In Indien findet bereits Klimachaos statt, Dürren und Überschwemmungen vernichten die Lebensgrundlagen von Bauern. 2009 gab es eine schwerwiegende Dürreperiode. In einigen Gebieten Indiens ging der Regen um 75 Prozent zurück. Letztes Jahr gab es demgegenüber im Zentral-Himalaya Gebiet soviel Regen, dass ganze Regionen überflutet wurden.Dörfer begannen die Berge herunter zu rutschen. Grobe Schätzungen zeigen, dass dieser “Regen zur falschen Zeit” Indien 30 Milliarden Dollar an Schaden kostete. 

Gäste: 

Vandana Shiva, Bürgerrechtlerin und Ökologin, Indien, Trägerin des Alternativen Nobelpreises

Transkript: 

Fabian Scheidler: Indien ist in letzter Zeit von extremen Dürren und Störungen des Monsunzyklus heimgesucht worden. Was sind die Auswirkungen des Klimawandels auf Menschen in Indien – und was ist in der Zuklunft zu erwarten?

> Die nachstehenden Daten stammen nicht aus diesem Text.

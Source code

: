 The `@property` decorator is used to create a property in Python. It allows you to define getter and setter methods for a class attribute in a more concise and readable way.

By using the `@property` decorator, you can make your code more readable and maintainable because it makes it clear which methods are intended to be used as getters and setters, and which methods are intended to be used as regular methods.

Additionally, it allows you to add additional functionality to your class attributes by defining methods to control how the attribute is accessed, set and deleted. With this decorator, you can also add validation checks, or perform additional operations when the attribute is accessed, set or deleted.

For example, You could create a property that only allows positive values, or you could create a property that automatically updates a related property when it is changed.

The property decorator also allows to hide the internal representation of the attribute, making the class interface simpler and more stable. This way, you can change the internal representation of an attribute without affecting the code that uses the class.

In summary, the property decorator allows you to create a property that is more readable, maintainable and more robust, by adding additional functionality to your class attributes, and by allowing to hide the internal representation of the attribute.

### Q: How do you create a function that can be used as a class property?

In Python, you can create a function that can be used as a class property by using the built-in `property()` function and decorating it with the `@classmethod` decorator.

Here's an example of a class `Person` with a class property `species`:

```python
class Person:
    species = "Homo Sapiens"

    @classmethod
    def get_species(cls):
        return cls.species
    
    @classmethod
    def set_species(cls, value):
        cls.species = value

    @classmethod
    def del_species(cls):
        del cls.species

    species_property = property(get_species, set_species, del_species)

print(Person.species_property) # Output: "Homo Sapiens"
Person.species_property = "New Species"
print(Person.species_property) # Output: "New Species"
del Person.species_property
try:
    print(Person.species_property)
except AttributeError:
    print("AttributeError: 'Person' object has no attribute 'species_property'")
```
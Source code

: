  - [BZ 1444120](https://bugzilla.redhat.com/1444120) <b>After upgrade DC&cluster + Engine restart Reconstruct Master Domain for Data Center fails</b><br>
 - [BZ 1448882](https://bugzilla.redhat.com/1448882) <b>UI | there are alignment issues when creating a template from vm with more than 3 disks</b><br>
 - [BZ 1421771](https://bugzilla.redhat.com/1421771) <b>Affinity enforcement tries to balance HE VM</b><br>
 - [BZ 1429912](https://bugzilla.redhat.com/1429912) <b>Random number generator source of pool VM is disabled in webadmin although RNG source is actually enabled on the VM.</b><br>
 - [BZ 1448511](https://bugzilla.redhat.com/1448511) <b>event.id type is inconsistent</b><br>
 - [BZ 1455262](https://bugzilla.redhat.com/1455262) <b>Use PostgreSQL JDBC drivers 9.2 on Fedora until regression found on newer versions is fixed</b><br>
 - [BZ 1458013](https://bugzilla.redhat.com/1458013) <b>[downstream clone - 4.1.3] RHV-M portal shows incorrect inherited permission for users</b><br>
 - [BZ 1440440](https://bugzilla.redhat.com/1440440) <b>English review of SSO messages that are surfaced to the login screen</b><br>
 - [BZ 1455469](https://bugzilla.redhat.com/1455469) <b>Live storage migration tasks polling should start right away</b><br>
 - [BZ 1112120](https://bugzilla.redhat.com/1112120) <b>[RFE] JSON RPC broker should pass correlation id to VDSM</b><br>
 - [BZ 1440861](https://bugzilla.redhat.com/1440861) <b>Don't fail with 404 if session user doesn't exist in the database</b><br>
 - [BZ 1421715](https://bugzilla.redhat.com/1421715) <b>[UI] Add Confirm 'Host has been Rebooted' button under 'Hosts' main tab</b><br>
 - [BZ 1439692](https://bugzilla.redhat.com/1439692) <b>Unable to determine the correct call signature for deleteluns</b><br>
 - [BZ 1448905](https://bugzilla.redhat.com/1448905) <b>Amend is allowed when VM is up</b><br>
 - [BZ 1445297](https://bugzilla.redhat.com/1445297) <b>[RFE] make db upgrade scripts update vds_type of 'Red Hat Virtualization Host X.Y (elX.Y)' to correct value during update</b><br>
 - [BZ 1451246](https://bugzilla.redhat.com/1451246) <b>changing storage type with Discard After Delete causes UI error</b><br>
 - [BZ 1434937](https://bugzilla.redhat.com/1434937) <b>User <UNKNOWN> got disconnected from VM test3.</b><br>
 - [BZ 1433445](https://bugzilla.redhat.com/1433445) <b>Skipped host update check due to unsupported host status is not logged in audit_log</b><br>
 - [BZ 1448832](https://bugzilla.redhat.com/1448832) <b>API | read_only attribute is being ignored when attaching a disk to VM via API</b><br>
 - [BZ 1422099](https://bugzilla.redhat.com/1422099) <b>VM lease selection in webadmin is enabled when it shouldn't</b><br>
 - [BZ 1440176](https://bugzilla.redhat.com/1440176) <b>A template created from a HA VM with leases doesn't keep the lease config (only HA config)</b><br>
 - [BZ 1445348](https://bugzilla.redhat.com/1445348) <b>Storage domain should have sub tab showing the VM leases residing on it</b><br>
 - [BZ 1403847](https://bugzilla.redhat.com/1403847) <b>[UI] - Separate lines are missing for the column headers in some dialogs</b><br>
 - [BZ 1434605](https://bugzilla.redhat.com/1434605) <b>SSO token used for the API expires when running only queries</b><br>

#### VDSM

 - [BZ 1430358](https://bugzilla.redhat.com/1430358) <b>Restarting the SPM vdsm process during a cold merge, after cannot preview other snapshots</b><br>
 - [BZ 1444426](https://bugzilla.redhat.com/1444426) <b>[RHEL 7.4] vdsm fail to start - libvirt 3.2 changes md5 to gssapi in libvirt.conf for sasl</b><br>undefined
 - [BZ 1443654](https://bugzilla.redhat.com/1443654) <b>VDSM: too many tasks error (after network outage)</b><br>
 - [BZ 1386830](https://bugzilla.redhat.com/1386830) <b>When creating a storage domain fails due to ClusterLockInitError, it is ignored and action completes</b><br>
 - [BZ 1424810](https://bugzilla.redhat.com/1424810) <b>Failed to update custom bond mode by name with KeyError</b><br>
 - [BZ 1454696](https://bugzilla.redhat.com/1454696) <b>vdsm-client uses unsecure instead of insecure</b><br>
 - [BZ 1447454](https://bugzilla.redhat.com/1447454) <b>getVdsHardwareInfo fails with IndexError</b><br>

Vandana Shiva: 2009 gab es eine schwerwiegende Dürreperiode. In einigen Gebieten Indiens ging der Regen um 75 Prozent zurück. In der Region, wo ich lebe, im Zentral-Himalaya Gebiet von Uttarakhand, einem neuen Bundesstaat, der aus dem Himalaya-Staat hervorging, unternahmen wir eine erste Untersuchung. Wir gingen von Dorf zu Dorf. Dreiviertel der Wasserläufe waren vertrocknet. Frauen warteten vier Tage auf Tankfahrzeuge mit Wasser. Die Quellen des Wassers im Himalaya trocknen zunehmend aus. Die Gletscher gehen zurück. Währenddessen wird eine künstliche Diskussion darüber geführt, dass das nicht der Fall ist. Dabei gehen die Gletscher, die den Ganges nähren, jedes Jahr um 23 Meter zurück. Ich bin in die Jharkhand-Region gereist, wo wir Saaten aufbewahrt hatten. Gottseidank hatten wir das getan. So konnten unsere Bauern in unserem Netzwerk Hirse anbauen, die nur 255 Milimeter Regen braucht. Bauern, die Reisfelder aus der grünen Revolution mit den notwendigen Chemikalien und Bewässerungen betrieben, mussten mit der Aussaat der Jungpflanzen bis August warten. Eigentlich sollte das im Juni stattgefunden haben. Es gab keine keine Ernte, gar nichts. Letztes Jahr hatten wir soviel Regen, dass ganze Regionen überflutet wurden. In meiner Region gab es zunehmend Erdrutsche. Dörfer begannen die Berge herunter zu rutschen. Ein grobe Schätzung im Jahr 2009 zeigt, dass dieser “Regen zur falschen Zeit” Indien 30 Milliarden Dollar an Schaden kostete. Das ist die Summe, die die gesamte Welt für Klimaschäden als Kompensation in eine Fonds einbringen will. Vielleicht wird es auch nicht einmal ein Fonds werden. Jedenfalls zehren die Kosten für eine Regensaison in einem Land bereits die gesamte global veranschlagte Summe auf.
Und das ist ja nicht alles. Die Zerstürung der indischen Landwirtschaft und der in anderen Teilen der Welt, die Waldbrände in Russland, die Überschwemmungen im Indus-Becken im letzten Jahr. 200 Menschen wurden in der oberen Region des Indus-Beckens, in Ladakh, wo der Indus entspringt, weggeschwemmt. 2000 Menschen starben in den Überschwemmungen in Pakistan. Es sterben also heute bereits Menschen an den Folgen des Klimawandels. Ich nenne es Klimaverwüstung und Klimachaos. Uns wurde von den Klimaskeptikern eingeredet, dass der Klimawandel nicht stattfindet. Die fossile Brennstoffe Industrie lügt, um weiter an der Zerstörung dieses Planeten zu arbeiten. Sie wollen weiter Profite machen. Aber die Kosten dafür sind zu groß, das sehen wir bereits heute. Es geht hier nicht um Zukunftsmodelle. Nicht in hundert Jahren, sondern jetzt muss gehandelt werden.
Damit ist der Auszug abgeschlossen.